Stored data entries:
::::::::::
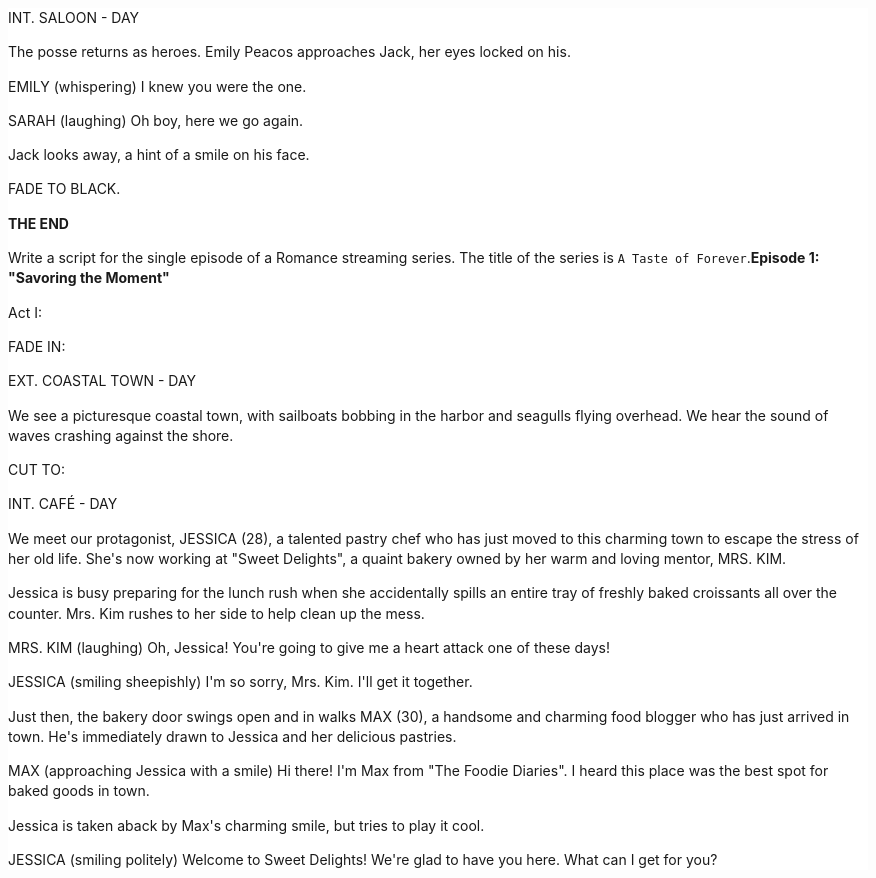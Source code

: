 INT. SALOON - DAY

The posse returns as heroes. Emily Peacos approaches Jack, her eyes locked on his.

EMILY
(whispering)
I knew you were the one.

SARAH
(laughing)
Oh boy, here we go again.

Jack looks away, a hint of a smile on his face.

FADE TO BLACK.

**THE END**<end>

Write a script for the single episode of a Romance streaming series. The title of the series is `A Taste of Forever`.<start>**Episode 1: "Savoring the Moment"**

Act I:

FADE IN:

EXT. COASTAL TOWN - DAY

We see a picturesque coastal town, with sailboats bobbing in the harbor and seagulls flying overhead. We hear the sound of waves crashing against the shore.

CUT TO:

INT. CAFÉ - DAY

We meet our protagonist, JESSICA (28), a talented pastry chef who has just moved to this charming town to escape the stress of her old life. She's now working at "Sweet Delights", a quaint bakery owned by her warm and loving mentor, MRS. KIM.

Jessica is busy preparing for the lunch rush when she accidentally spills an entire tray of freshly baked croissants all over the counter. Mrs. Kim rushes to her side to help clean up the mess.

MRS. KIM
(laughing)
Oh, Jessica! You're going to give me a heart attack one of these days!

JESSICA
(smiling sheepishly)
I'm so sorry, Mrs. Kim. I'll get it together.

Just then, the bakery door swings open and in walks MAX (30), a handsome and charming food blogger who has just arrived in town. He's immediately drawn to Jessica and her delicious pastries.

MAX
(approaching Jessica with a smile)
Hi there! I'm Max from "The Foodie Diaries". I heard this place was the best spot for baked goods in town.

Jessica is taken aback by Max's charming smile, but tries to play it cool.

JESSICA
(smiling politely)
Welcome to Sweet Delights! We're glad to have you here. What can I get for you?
::::::::::
Work item | Check the lines above and copy each one that includes "Jack".

Answer section |
The posse returns as heroes. Emily Peacos approaches Jack, her eyes locked on his.
Jack looks away, a hint of a smile on his face.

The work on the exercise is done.